---------- Extracted records

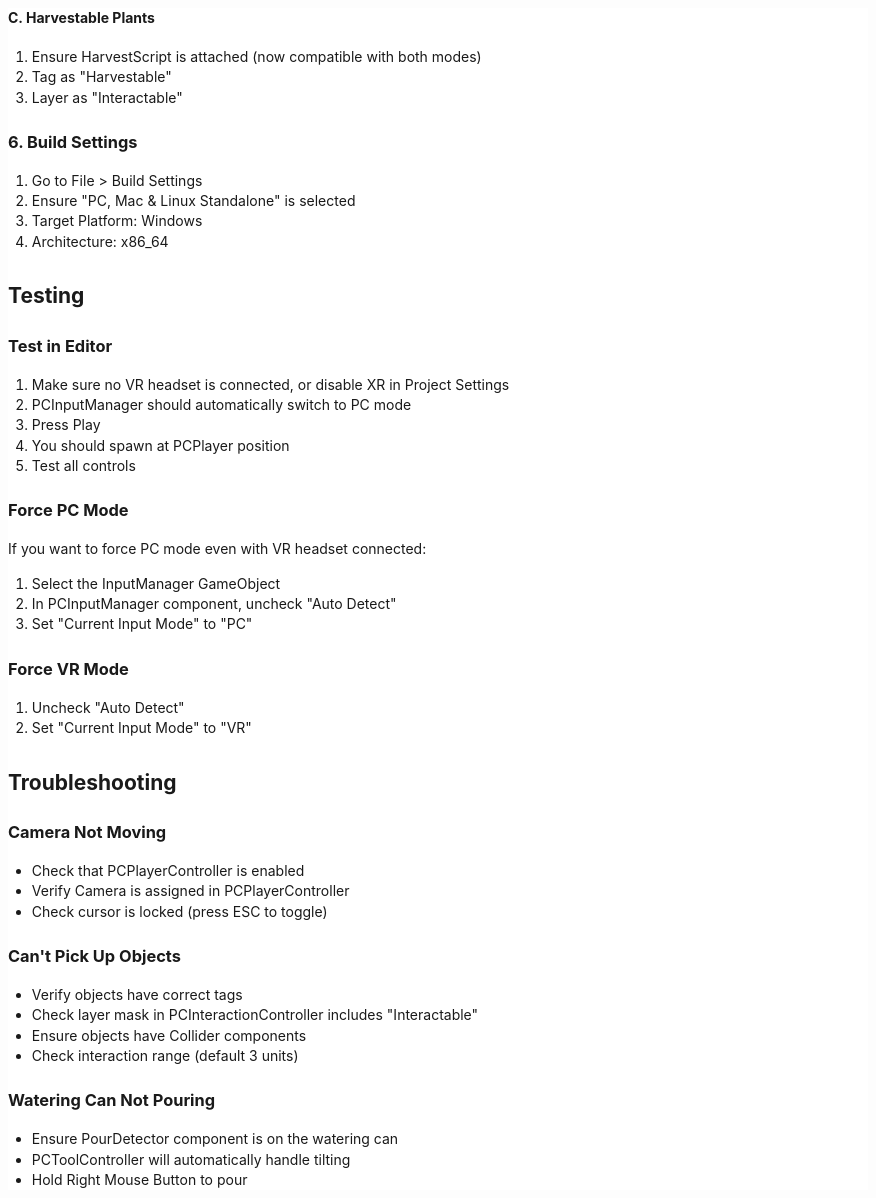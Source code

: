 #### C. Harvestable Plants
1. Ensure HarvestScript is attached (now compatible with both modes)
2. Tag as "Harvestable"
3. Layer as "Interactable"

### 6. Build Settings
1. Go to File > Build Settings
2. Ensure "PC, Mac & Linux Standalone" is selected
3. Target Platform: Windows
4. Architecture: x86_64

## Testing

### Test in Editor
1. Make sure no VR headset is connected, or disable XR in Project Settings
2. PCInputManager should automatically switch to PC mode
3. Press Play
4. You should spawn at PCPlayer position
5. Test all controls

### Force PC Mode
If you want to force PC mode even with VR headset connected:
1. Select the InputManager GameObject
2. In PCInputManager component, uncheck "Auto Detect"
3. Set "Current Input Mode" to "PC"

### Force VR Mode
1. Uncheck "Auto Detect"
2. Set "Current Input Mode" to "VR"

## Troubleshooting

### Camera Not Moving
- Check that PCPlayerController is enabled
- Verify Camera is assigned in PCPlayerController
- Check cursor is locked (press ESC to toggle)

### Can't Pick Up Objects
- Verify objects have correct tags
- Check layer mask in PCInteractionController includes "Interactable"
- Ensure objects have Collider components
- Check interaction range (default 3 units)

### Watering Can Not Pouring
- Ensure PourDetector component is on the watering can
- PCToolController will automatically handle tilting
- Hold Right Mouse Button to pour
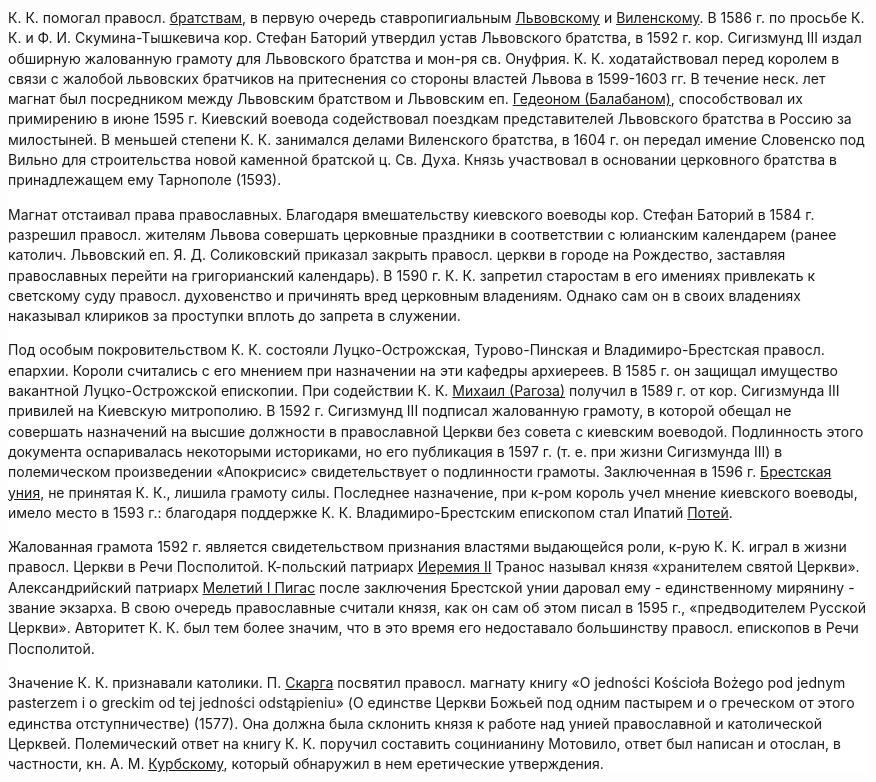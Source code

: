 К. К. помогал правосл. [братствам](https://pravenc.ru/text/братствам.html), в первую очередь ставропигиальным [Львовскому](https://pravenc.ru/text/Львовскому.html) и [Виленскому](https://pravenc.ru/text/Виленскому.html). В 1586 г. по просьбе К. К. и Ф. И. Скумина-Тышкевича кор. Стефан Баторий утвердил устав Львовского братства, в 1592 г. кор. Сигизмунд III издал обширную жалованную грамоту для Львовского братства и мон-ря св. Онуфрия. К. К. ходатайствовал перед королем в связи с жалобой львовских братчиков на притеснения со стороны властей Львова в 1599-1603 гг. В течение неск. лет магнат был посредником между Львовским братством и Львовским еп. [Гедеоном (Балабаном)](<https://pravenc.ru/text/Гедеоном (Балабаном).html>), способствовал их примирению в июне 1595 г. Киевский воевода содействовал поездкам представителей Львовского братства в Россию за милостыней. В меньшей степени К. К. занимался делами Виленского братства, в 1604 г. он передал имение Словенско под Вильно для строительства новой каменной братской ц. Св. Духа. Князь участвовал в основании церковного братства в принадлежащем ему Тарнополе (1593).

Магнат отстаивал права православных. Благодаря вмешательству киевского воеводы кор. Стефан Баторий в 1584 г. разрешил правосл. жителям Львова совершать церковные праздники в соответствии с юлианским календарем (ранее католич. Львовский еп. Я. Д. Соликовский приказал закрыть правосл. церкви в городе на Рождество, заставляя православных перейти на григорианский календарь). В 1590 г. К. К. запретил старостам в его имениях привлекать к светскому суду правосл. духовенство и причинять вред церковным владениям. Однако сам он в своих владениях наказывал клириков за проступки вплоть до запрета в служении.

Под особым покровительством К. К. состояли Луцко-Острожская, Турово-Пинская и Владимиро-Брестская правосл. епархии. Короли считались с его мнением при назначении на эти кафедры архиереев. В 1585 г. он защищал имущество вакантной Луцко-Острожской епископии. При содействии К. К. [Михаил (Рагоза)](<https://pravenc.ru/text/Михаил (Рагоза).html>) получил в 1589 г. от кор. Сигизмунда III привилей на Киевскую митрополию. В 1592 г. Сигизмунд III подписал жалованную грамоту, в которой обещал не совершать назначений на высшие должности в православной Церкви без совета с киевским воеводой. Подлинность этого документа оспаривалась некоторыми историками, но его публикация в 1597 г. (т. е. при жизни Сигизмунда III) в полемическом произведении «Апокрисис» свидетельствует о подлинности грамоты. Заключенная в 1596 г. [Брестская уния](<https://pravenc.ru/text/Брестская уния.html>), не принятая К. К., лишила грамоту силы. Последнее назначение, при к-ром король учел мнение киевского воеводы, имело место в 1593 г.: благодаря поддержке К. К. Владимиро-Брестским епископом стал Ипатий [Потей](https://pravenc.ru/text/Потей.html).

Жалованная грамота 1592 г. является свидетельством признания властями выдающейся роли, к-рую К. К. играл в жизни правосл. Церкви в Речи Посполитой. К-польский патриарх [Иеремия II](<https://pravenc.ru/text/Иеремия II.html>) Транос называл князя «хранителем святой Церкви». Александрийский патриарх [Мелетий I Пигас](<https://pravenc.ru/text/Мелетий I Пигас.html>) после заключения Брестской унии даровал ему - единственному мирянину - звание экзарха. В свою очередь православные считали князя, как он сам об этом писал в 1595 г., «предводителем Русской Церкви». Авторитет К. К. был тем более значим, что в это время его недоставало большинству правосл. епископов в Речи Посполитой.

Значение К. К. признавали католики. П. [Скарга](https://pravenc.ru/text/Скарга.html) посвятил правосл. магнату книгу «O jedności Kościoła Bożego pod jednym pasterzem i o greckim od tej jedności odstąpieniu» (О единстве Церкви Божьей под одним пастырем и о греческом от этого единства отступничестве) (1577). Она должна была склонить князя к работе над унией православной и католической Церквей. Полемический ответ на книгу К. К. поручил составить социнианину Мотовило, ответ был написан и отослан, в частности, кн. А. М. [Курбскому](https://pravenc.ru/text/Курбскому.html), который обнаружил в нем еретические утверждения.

--------------------

Exercise description. Apply a filter to the listing above so that only lines with "Interactable" are kept, and copy those lines.

Expected answer.
3. Layer as "Interactable"
- Check layer mask in PCInteractionController includes "Interactable"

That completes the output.